Job growth, innovation and trade

Canada is a small, open economy and depends on international trade to generate growth. The majority of our trade is with the United States, though the government has made it a priority to increase trade with less-traditional trading partners such as the European Union, China and India. This budget attempts to further enhance Canada’s ability to conduct international trade.
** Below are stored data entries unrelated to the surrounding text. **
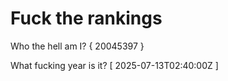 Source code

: # Fuck the rankings

Who the hell am I?
{ 20045397 }

What fucking year is it?
[ 2025-07-13T02:40:00Z ]
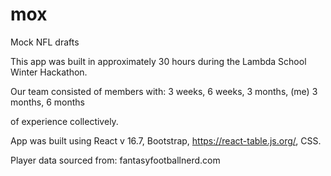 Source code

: # mox

Mock NFL drafts

This app was built in approximately 30 hours during the Lambda School Winter Hackathon.

Our team consisted of members with:
3 weeks,
6 weeks,
3 months, (me)
3 months,
6 months

of experience collectively.

App was built using React v 16.7, Bootstrap, https://react-table.js.org/, CSS.

Player data sourced from: fantasyfootballnerd.com
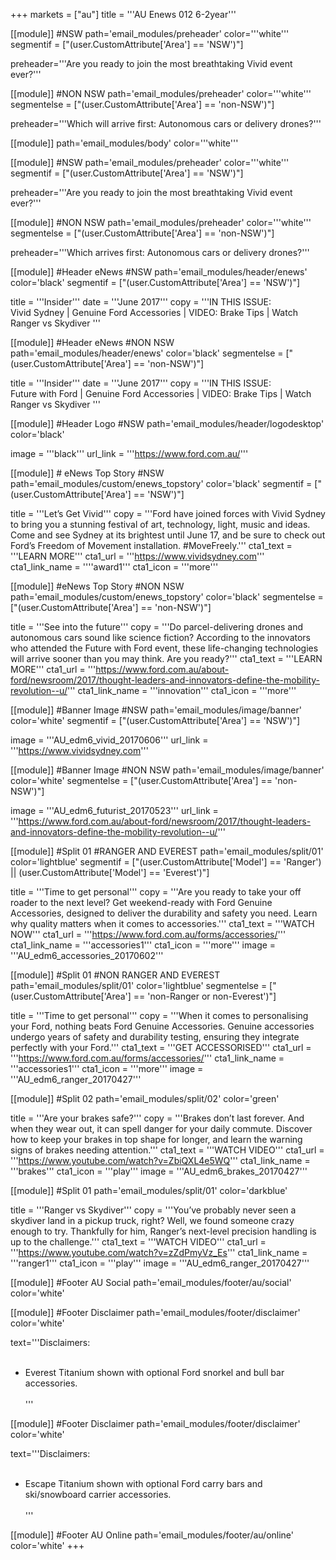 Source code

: +++
markets = ["au"]
title = '''AU Enews 012 6-2year'''

[[module]] #NSW
path='email_modules/preheader'
color='''white'''
segmentif = ["(user.CustomAttribute['Area'] == 'NSW')"]

   preheader='''Are you ready to join the most breathtaking Vivid event ever?'''

[[module]] #NON NSW
path='email_modules/preheader'
color='''white'''
segmentelse = ["(user.CustomAttribute['Area'] == 'non-NSW')"]

   preheader='''Which will arrive first: Autonomous cars or delivery drones?'''

[[module]]
path='email_modules/body'
color='''white'''

[[module]] #NSW
path='email_modules/preheader'
color='''white'''
segmentif = ["(user.CustomAttribute['Area'] == 'NSW')"]

   preheader='''Are you ready to join the most breathtaking Vivid event ever?'''

[[module]] #NON NSW
path='email_modules/preheader'
color='''white'''
segmentelse = ["(user.CustomAttribute['Area'] == 'non-NSW')"]

   preheader='''Which arrives first: Autonomous cars or delivery drones?'''

[[module]] #Header eNews #NSW
path='email_modules/header/enews'
color='black'
segmentif = ["(user.CustomAttribute['Area'] == 'NSW')"]

  title = '''Insider'''
  date = '''June 2017'''
  copy = '''IN THIS ISSUE:<br />Vivid Sydney | Genuine Ford Accessories | VIDEO: Brake Tips | Watch Ranger vs Skydiver '''

  [[module]] #Header eNews #NON NSW
path='email_modules/header/enews'
color='black'
segmentelse = ["(user.CustomAttribute['Area'] == 'non-NSW')"]

  title = '''Insider'''
  date = '''June 2017'''
  copy = '''IN THIS ISSUE:<br />Future with Ford | Genuine Ford Accessories | VIDEO: Brake Tips | Watch Ranger vs Skydiver '''

[[module]] #Header Logo  #NSW
path='email_modules/header/logodesktop'
color='black'

  image = '''black'''
  url_link = '''https://www.ford.com.au/'''

[[module]] # eNews Top Story #NSW
path='email_modules/custom/enews_topstory'
color='black'
segmentif = ["(user.CustomAttribute['Area'] == 'NSW')"]

  title = '''Let’s Get Vivid'''
  copy = '''Ford have joined forces with Vivid Sydney to bring you a stunning festival of art, technology, light, music and ideas. Come and see Sydney at its brightest until June 17, and be sure to check out Ford’s Freedom of Movement installation. #MoveFreely.'''
  cta1_text = '''LEARN MORE'''
  cta1_url = '''https://www.vividsydney.com'''
  cta1_link_name = ''''award1'''
  cta1_icon = '''more'''

[[module]] #eNews Top Story #NON NSW
path='email_modules/custom/enews_topstory'
color='black'
segmentelse = ["(user.CustomAttribute['Area'] == 'non-NSW')"]

 title = '''See into the future'''
  copy = '''Do parcel-delivering drones and autonomous cars sound like science fiction? According to the innovators who attended the Future with Ford event, these life-changing technologies will arrive sooner than you may think. Are you ready?'''
  cta1_text = '''LEARN MORE'''
  cta1_url = '''https://www.ford.com.au/about-ford/newsroom/2017/thought-leaders-and-innovators-define-the-mobility-revolution--u/'''
  cta1_link_name = '''innovation'''
  cta1_icon = '''more'''

  [[module]] #Banner Image #NSW
path='email_modules/image/banner'
color='white'
segmentif = ["(user.CustomAttribute['Area'] == 'NSW')"]

  image = '''AU_edm6_vivid_20170606'''
  url_link = '''https://www.vividsydney.com'''

  [[module]] #Banner Image #NON NSW
path='email_modules/image/banner'
color='white'
segmentelse = ["(user.CustomAttribute['Area'] == 'non-NSW')"]

  image = '''AU_edm6_futurist_20170523'''
  url_link = '''https://www.ford.com.au/about-ford/newsroom/2017/thought-leaders-and-innovators-define-the-mobility-revolution--u/'''

[[module]] #Split 01 #RANGER AND EVEREST
path='email_modules/split/01'
color='lightblue'
segmentif = ["(user.CustomAttribute['Model'] == 'Ranger') || (user.CustomAttribute['Model'] == 'Everest')"]

title = '''Time to get personal'''
  copy = '''Are you ready to take your off roader to the next level? Get weekend-ready with Ford Genuine Accessories, designed to deliver the durability and safety you need. Learn why quality matters when it comes to accessories.'''
  cta1_text = '''WATCH NOW'''
  cta1_url = '''https://www.ford.com.au/forms/accessories/'''
  cta1_link_name = '''accessories1'''
  cta1_icon = '''more'''
  image = '''AU_edm6_accessories_20170602'''

[[module]] #Split 01 #NON RANGER AND EVEREST
path='email_modules/split/01'
color='lightblue'
segmentelse = ["(user.CustomAttribute['Area'] == 'non-Ranger or non-Everest')"]

title = '''Time to get personal'''
  copy = '''When it comes to personalising your Ford, nothing beats Ford Genuine Accessories. Genuine accessories undergo years of safety and durability testing, ensuring they integrate perfectly with your Ford.'''
  cta1_text = '''GET ACCESSORISED'''
  cta1_url = '''https://www.ford.com.au/forms/accessories/'''
  cta1_link_name = '''accessories1'''
  cta1_icon = '''more'''
  image = '''AU_edm6_ranger_20170427'''

  [[module]] #Split 02
path='email_modules/split/02'
color='green'

  title = '''Are your brakes safe?'''
  copy = '''Brakes don’t last forever. And when they wear out, it can spell danger for your daily commute. Discover how to keep your brakes in top shape for longer, and learn the warning signs of brakes needing attention.'''
  cta1_text = '''WATCH VIDEO'''
  cta1_url = '''https://www.youtube.com/watch?v=ZbiQXL4e5WQ'''
  cta1_link_name = '''brakes'''
  cta1_icon = '''play'''
  image = '''AU_edm6_brakes_20170427'''

  [[module]] #Split 01
path='email_modules/split/01'
color='darkblue'

title = '''Ranger vs Skydiver'''
  copy = '''You’ve probably never seen a skydiver land in a pickup truck, right? Well, we found someone crazy enough to try. Thankfully for him, Ranger’s next-level precision handling is up to the challenge.'''
  cta1_text = '''WATCH VIDEO'''
  cta1_url = '''https://www.youtube.com/watch?v=zZdPmyVz_Es'''
  cta1_link_name = '''ranger1'''
  cta1_icon = '''play'''
  image = '''AU_edm6_ranger_20170427'''


[[module]] #Footer AU Social
path='email_modules/footer/au/social'
color='white'

[[module]] #Footer Disclaimer
path='email_modules/footer/disclaimer'
color='white'

text='''Disclaimers:<br /><br />
* Everest Titanium shown with optional Ford snorkel and bull bar accessories.<br/><br/>'''


[[module]] #Footer Disclaimer
path='email_modules/footer/disclaimer'
color='white'

text='''Disclaimers:<br /><br />
* Escape Titanium shown with optional Ford carry bars and ski/snowboard carrier accessories.<br/><br/>'''

[[module]] #Footer AU Online
path='email_modules/footer/au/online'
color='white'
+++
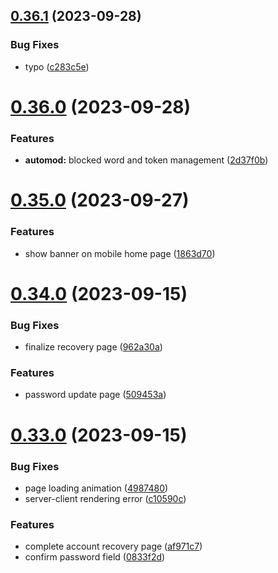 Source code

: ## [0.36.1](https://github.com/onesoft-sudo/sudobot-dashboard/compare/v0.36.0...v0.36.1) (2023-09-28)


### Bug Fixes

* typo ([c283c5e](https://github.com/onesoft-sudo/sudobot-dashboard/commit/c283c5e7cf09253844a008882c1e03a487878c89))



# [0.36.0](https://github.com/onesoft-sudo/sudobot-dashboard/compare/v0.35.0...v0.36.0) (2023-09-28)


### Features

* **automod:** blocked word and token management ([2d37f0b](https://github.com/onesoft-sudo/sudobot-dashboard/commit/2d37f0b4200e7162ac7814805fac11649b66416d))



# [0.35.0](https://github.com/onesoft-sudo/sudobot-dashboard/compare/v0.34.0...v0.35.0) (2023-09-27)


### Features

* show banner on mobile home page ([1863d70](https://github.com/onesoft-sudo/sudobot-dashboard/commit/1863d7093b8a04d0dfb49d9d5b7a303bbfa2a4d1))



# [0.34.0](https://github.com/onesoft-sudo/sudobot-dashboard/compare/v0.33.0...v0.34.0) (2023-09-15)


### Bug Fixes

* finalize recovery page ([962a30a](https://github.com/onesoft-sudo/sudobot-dashboard/commit/962a30a7f18dc5906a65abbfcb7c682fd933c45d))


### Features

* password update page ([509453a](https://github.com/onesoft-sudo/sudobot-dashboard/commit/509453ac7742c6e58ea896abb78f5de3a0e6d00c))



# [0.33.0](https://github.com/onesoft-sudo/sudobot-dashboard/compare/v0.32.2...v0.33.0) (2023-09-15)


### Bug Fixes

* page loading animation ([4987480](https://github.com/onesoft-sudo/sudobot-dashboard/commit/49874806a87e199cd11bfaeea789b7ed915da943))
* server-client rendering error ([c10590c](https://github.com/onesoft-sudo/sudobot-dashboard/commit/c10590c4ad70a3e29182065ef48144af3571bbf5))


### Features

* complete account recovery page ([af971c7](https://github.com/onesoft-sudo/sudobot-dashboard/commit/af971c711bd0cfbe7f2a144f07dfb21444ef860e))
* confirm password field ([0833f2d](https://github.com/onesoft-sudo/sudobot-dashboard/commit/0833f2d21ca461bc42fb8f85c6ee8ac36f6926b1))



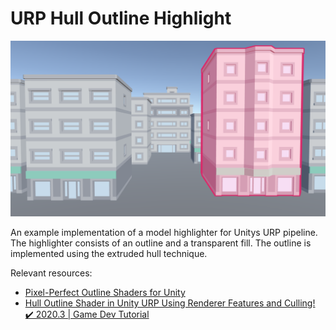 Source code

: # URP Hull Outline Highlight

![](https://raw.githubusercontent.com/karoliso/URPHullOutlineHighlight/main/ProjectImage.png)

An example implementation of a model highlighter for Unitys URP pipeline. The highlighter consists of an outline and a transparent fill. The outline is implemented using the extruded hull technique.

Relevant resources:
- [Pixel-Perfect Outline Shaders for Unity](https://www.videopoetics.com/tutorials/pixel-perfect-outline-shaders-unity/)
- [Hull Outline Shader in Unity URP Using Renderer Features and Culling! ✔️ 2020.3 | Game Dev Tutorial](https://www.youtube.com/watch?v=1QPA3s0S3Oo) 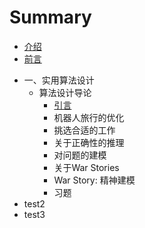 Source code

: # Summary

* [介绍](README.md)
* [前言](前言.md)

- 一、实用算法设计
  - 算法设计导论
    - [引言](.\实用算法设计\算法设计导论.md)
    - 机器人旅行的优化
    - 挑选合适的工作
    - 关于正确性的推理
    - 对问题的建模
    - 关于War Stories  
    - War Story:   精神建模
    - 习题
- test2
- test3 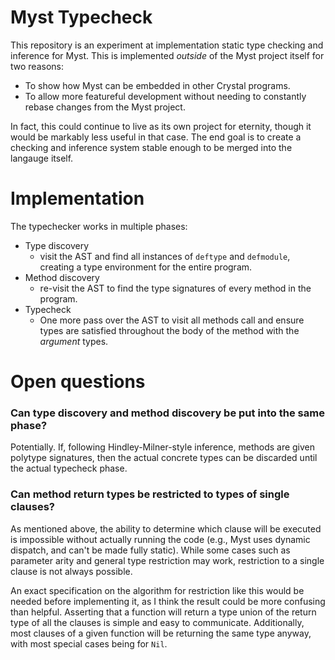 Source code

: # Myst Typecheck

This repository is an experiment at implementation static type checking and inference for Myst. This is implemented _outside_ of the Myst project itself for two reasons:

- To show how Myst can be embedded in other Crystal programs.
- To allow more featureful development without needing to constantly rebase changes from the Myst project.

In fact, this could continue to live as its own project for eternity, though it would be markably less useful in that case. The end goal is to create a checking and inference system stable enough to be merged into the langauge itself.


# Implementation

The typechecker works in multiple phases:

- Type discovery
  - visit the AST and find all instances of `deftype` and `defmodule`, creating a type environment for the entire program.
- Method discovery
  - re-visit the AST to find the type signatures of every method in the program.
- Typecheck
  - One more pass over the AST to visit all methods call and ensure types are satisfied throughout the body of the method with the _argument_ types.


# Open questions

### Can type discovery and method discovery be put into the same phase?

Potentially. If, following Hindley-Milner-style inference, methods are given polytype signatures, then the actual concrete types can be discarded until the actual typecheck phase.

### Can method return types be restricted to types of single clauses?

As mentioned above, the ability to determine which clause will be executed is impossible without actually running the code (e.g., Myst uses dynamic dispatch, and can't be made fully static). While some cases such as parameter arity and general type restriction may work, restriction to a single clause is not always possible.

An exact specification on the algorithm for restriction like this would be needed before implementing it, as I think the result could be more confusing than helpful. Asserting that a function will return a type union of the return type of all the clauses is simple and easy to communicate. Additionally, most clauses of a given function will be returning the same type anyway, with most special cases being for `Nil`.
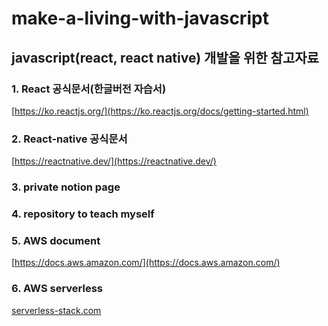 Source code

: # make-a-living-with-javascript
## javascript(react, react native) 개발을 위한 참고자료


### 1. React 공식문서(한글버전 자습서)
[https://ko.reactjs.org/](https://ko.reactjs.org/docs/getting-started.html)


### 2. React-native 공식문서
[https://reactnative.dev/](https://reactnative.dev/)

### 3. private notion page


### 4. repository to teach myself


### 5. AWS document
[https://docs.aws.amazon.com/](https://docs.aws.amazon.com/)


### 6. AWS serverless
[serverless-stack.com](https://serverless-stack.com)
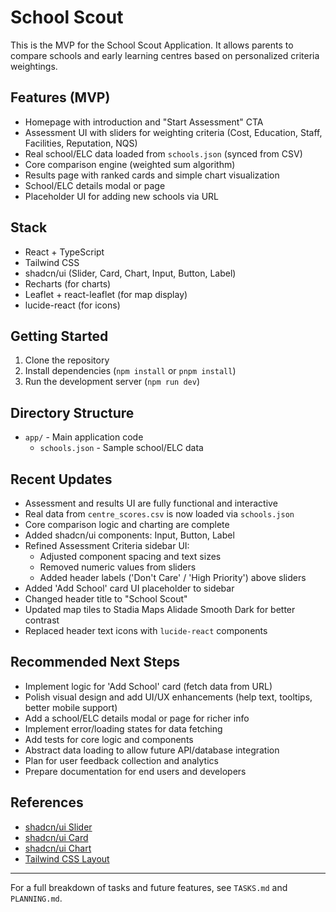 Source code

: # School Scout

This is the MVP for the School Scout Application. It allows parents to compare schools and early learning centres based on personalized criteria weightings.

## Features (MVP)
- Homepage with introduction and "Start Assessment" CTA
- Assessment UI with sliders for weighting criteria (Cost, Education, Staff, Facilities, Reputation, NQS)
- Real school/ELC data loaded from `schools.json` (synced from CSV)
- Core comparison engine (weighted sum algorithm)
- Results page with ranked cards and simple chart visualization
- School/ELC details modal or page
- Placeholder UI for adding new schools via URL

## Stack
- React + TypeScript
- Tailwind CSS
- shadcn/ui (Slider, Card, Chart, Input, Button, Label)
- Recharts (for charts)
- Leaflet + react-leaflet (for map display)
- lucide-react (for icons)

## Getting Started
1. Clone the repository
2. Install dependencies (`npm install` or `pnpm install`)
3. Run the development server (`npm run dev`)

## Directory Structure
- `app/` - Main application code
  - `schools.json` - Sample school/ELC data

## Recent Updates
- Assessment and results UI are fully functional and interactive
- Real data from `centre_scores.csv` is now loaded via `schools.json`
- Core comparison logic and charting are complete
- Added shadcn/ui components: Input, Button, Label
- Refined Assessment Criteria sidebar UI:
  - Adjusted component spacing and text sizes
  - Removed numeric values from sliders
  - Added header labels ('Don't Care' / 'High Priority') above sliders
- Added 'Add School' card UI placeholder to sidebar
- Changed header title to "School Scout"
- Updated map tiles to Stadia Maps Alidade Smooth Dark for better contrast
- Replaced header text icons with `lucide-react` components

## Recommended Next Steps
- Implement logic for 'Add School' card (fetch data from URL)
- Polish visual design and add UI/UX enhancements (help text, tooltips, better mobile support)
- Add a school/ELC details modal or page for richer info
- Implement error/loading states for data fetching
- Add tests for core logic and components
- Abstract data loading to allow future API/database integration
- Plan for user feedback collection and analytics
- Prepare documentation for end users and developers


## References
- [shadcn/ui Slider](https://ui.shadcn.com/docs/components/slider)
- [shadcn/ui Card](https://ui.shadcn.com/docs/components/card)
- [shadcn/ui Chart](https://ui.shadcn.com/docs/components/chart)
- [Tailwind CSS Layout](https://tailwindcss.com/docs/display)

---
For a full breakdown of tasks and future features, see `TASKS.md` and `PLANNING.md`.
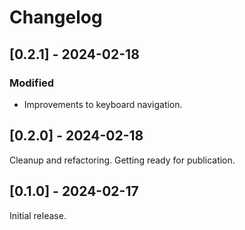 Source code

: # Changelog

## [0.2.1] - 2024-02-18

### Modified

* Improvements to keyboard navigation.

## [0.2.0] - 2024-02-18

Cleanup and refactoring. Getting ready for publication.

## [0.1.0] - 2024-02-17

Initial release.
The government has introduced no new taxes on small- and medium sized businesses. In order to foster further trade, the government has invested more in infrastructure. For example, a plan to build a new Windsor-Detroit international crossing to improve the flow of goods has been introduced. In addition, the government has invested an additional $1.5 billion for research in areas that create long-term economic advantages for Canada, as well as $500 million over two years to the automotive innovation fund.

Natural resources

The government has introduced several mechanisms to improve the exploitation of natural resources. One of the challenges that Canada faces is getting resource products to market more quickly. The budget provides $28 million over two years to the National Energy Board for comprehensive and timely review of project applications. Other initiatives include investing $90.4 million over four years to continue to support Canada’s Investments in Forest Industry Transformation program.

Families and communities

Transfers to provincial governments and territories have not changed. The budget invests $305 million over five years to extend broadband Internet service for Canadians in rural areas. It also provides new adoption expense tax credits that are expected to cost the government $10 million dollars over the next five years. Search-and-rescue volunteers can also claim tax credits costing the government $2 million over five years. The budget proposes ways to improve the health and safety of aboriginal communities and ways to reduce violence against women. The budget will also tackle “country pricing,” where Canadians are charged a higher price for the same goods sold in other countries such as the United Sates. The competition board will be provided with statutory authority to deal with this issue.

The government seeks to make public service employee compensation more reasonable and affordable by modernizing the government disability and sick leave management system, transitioning to equal cost-sharing for retired employees who chose to participate in the public service health care plan and increasing from two to six years the length of service required to be eligible for the retirement plan.

Jamal Hejazi is Chief Economist at Gowling Lafleur Henderson LLP. He was assisted with this article by student-at-law Ingrid De Freitas.